── EXERCISE MATERIAL

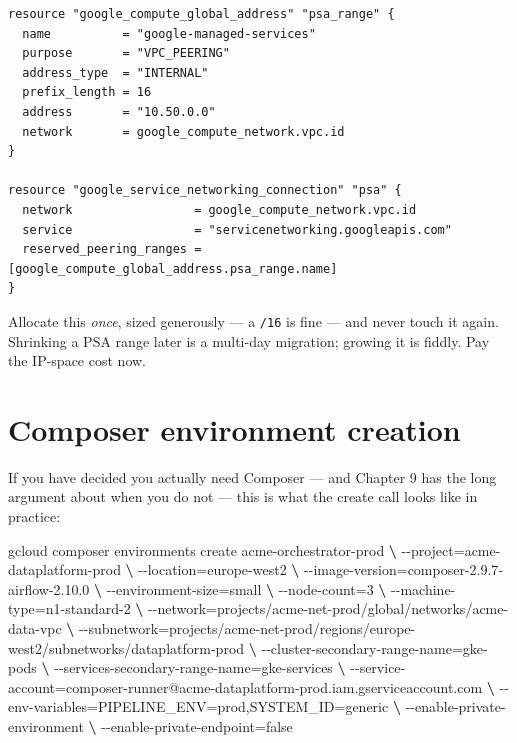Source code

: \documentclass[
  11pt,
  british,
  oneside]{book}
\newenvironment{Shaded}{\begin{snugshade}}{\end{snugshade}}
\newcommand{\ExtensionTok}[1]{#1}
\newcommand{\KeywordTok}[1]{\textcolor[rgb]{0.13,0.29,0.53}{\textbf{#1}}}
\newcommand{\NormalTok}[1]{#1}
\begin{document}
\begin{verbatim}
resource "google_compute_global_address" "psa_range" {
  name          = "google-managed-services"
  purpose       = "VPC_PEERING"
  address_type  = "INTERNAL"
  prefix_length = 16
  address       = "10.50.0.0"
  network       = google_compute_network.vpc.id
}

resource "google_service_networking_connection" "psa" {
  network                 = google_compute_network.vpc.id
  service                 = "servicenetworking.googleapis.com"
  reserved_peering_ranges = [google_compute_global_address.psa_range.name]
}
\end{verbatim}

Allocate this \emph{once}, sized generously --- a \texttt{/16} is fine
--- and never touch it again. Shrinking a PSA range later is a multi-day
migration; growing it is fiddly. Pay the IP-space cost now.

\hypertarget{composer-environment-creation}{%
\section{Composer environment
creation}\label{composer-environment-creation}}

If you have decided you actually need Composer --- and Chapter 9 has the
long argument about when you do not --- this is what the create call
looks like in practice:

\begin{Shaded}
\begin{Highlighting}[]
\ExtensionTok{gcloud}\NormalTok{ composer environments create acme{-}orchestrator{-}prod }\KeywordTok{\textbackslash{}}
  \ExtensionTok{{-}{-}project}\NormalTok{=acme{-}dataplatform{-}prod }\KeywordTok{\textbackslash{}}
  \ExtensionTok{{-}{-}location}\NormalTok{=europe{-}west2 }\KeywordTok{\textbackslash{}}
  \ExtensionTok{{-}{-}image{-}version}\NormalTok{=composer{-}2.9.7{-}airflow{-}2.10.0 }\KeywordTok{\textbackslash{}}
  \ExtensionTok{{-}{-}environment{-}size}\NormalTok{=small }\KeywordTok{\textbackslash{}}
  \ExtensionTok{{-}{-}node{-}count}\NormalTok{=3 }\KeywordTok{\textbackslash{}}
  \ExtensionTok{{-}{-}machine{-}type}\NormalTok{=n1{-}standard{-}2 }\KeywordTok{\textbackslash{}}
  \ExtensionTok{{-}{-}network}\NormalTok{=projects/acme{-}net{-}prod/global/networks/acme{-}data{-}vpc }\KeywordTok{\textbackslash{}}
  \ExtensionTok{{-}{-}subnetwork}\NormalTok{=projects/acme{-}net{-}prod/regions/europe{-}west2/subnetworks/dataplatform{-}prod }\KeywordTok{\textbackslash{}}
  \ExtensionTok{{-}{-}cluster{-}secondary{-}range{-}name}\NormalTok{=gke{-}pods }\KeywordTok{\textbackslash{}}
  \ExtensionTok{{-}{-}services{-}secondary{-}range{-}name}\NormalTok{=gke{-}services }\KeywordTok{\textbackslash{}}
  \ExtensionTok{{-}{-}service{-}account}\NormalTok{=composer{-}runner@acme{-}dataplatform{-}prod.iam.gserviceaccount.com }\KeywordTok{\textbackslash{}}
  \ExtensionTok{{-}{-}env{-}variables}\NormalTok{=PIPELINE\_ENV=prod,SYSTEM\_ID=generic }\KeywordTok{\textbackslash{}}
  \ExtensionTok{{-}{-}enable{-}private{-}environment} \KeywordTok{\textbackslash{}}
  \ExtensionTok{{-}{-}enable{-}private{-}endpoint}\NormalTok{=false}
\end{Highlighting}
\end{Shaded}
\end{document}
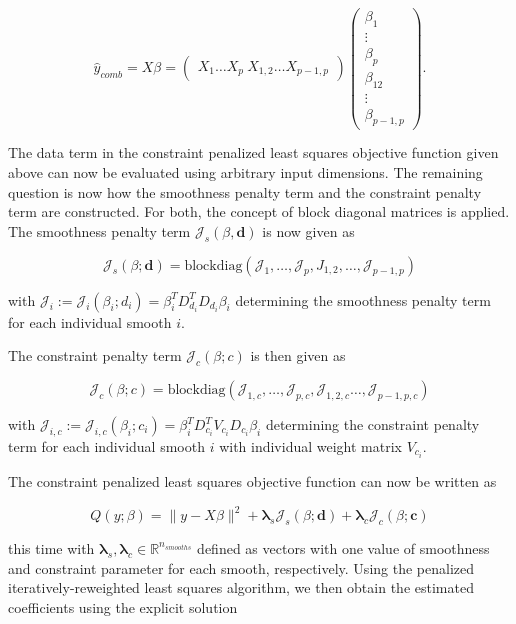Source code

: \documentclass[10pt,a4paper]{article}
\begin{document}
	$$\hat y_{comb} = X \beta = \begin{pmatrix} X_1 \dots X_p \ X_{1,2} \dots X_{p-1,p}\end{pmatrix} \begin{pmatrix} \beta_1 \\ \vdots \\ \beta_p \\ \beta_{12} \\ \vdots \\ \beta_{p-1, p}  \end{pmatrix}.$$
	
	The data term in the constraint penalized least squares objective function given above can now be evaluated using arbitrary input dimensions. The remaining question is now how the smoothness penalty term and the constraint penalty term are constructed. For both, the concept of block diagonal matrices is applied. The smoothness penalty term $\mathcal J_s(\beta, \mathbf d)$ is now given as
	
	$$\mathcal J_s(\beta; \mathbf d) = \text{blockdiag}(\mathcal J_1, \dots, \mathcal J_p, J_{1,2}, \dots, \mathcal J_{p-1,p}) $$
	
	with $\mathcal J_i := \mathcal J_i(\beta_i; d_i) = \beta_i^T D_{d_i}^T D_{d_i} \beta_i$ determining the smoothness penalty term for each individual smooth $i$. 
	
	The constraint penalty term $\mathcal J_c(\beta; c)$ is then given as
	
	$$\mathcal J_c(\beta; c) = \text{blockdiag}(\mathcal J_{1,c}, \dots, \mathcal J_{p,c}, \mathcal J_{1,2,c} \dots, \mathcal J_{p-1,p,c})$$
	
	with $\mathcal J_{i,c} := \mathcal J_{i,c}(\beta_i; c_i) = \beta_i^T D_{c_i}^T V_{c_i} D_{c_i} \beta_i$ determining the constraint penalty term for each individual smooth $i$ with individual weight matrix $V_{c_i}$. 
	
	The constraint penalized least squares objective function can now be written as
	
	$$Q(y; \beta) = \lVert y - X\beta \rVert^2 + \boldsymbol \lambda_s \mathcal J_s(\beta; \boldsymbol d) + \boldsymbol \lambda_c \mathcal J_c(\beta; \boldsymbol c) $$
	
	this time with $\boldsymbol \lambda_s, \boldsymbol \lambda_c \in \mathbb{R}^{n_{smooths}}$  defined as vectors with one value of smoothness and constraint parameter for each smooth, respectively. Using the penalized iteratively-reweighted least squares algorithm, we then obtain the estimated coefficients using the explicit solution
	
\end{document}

────
── EXERCISE MATERIAL

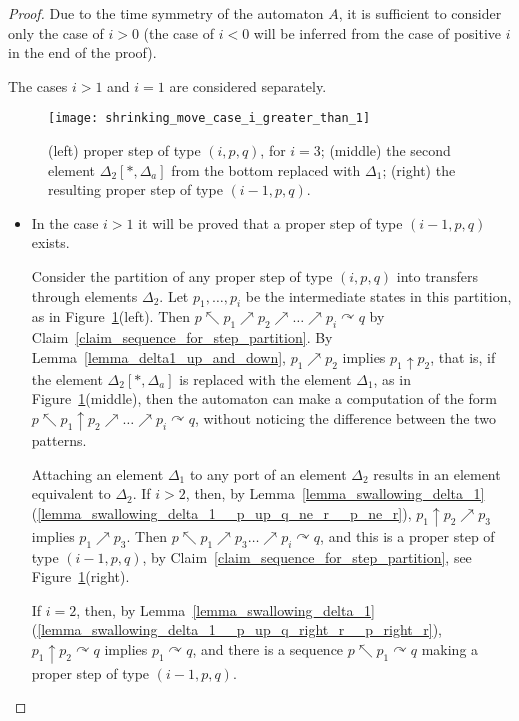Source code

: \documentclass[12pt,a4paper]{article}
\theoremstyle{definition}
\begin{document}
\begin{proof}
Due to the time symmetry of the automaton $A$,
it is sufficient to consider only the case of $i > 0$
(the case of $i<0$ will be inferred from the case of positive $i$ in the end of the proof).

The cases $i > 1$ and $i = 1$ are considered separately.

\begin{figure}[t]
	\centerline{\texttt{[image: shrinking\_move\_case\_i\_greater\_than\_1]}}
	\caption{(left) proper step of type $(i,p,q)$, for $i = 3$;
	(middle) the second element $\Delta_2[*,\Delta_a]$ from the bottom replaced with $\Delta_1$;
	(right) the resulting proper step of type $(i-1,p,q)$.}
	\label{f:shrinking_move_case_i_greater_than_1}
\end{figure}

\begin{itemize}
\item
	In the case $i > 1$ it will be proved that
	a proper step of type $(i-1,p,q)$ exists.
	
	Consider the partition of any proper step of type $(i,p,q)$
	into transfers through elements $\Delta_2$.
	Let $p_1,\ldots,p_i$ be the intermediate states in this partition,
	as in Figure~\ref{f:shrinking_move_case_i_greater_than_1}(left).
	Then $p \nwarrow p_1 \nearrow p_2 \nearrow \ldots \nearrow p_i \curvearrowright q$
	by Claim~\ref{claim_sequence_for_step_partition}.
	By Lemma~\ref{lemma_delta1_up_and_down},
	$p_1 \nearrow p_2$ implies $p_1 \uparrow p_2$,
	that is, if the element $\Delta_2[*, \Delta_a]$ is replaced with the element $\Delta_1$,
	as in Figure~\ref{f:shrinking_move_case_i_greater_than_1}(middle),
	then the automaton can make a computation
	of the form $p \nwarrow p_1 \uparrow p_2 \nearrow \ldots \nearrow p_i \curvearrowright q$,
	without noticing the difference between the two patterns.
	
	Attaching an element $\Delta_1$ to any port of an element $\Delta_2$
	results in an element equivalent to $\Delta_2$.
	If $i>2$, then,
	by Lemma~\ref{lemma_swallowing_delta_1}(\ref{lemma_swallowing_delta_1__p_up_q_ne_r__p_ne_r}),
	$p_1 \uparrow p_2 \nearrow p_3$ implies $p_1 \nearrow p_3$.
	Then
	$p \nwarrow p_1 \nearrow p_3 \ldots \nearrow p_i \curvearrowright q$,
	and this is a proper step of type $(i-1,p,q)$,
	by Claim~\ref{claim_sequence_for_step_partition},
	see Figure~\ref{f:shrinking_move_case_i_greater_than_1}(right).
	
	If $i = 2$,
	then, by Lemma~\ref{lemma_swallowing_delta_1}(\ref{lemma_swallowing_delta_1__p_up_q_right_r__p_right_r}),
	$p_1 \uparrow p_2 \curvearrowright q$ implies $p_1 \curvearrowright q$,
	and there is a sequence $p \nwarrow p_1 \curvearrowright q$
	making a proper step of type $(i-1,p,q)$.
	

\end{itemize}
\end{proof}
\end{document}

────

- WORK TASK:
All lines above between those holding "J_s(\beta; \mathbf d)" and "J_c(\beta; \boldsymbol c) $$", inclusive, must be set down unchanged, and no other line may be included.

- RESULT OF THE TASK:
	$$\mathcal J_s(\beta; \mathbf d) = \text{blockdiag}(\mathcal J_1, \dots, \mathcal J_p, J_{1,2}, \dots, \mathcal J_{p-1,p}) $$
	
	with $\mathcal J_i := \mathcal J_i(\beta_i; d_i) = \beta_i^T D_{d_i}^T D_{d_i} \beta_i$ determining the smoothness penalty term for each individual smooth $i$. 
	
	The constraint penalty term $\mathcal J_c(\beta; c)$ is then given as
	
	$$\mathcal J_c(\beta; c) = \text{blockdiag}(\mathcal J_{1,c}, \dots, \mathcal J_{p,c}, \mathcal J_{1,2,c} \dots, \mathcal J_{p-1,p,c})$$
	
	with $\mathcal J_{i,c} := \mathcal J_{i,c}(\beta_i; c_i) = \beta_i^T D_{c_i}^T V_{c_i} D_{c_i} \beta_i$ determining the constraint penalty term for each individual smooth $i$ with individual weight matrix $V_{c_i}$. 
	
	The constraint penalized least squares objective function can now be written as
	
	$$Q(y; \beta) = \lVert y - X\beta \rVert^2 + \boldsymbol \lambda_s \mathcal J_s(\beta; \boldsymbol d) + \boldsymbol \lambda_c \mathcal J_c(\beta; \boldsymbol c) $$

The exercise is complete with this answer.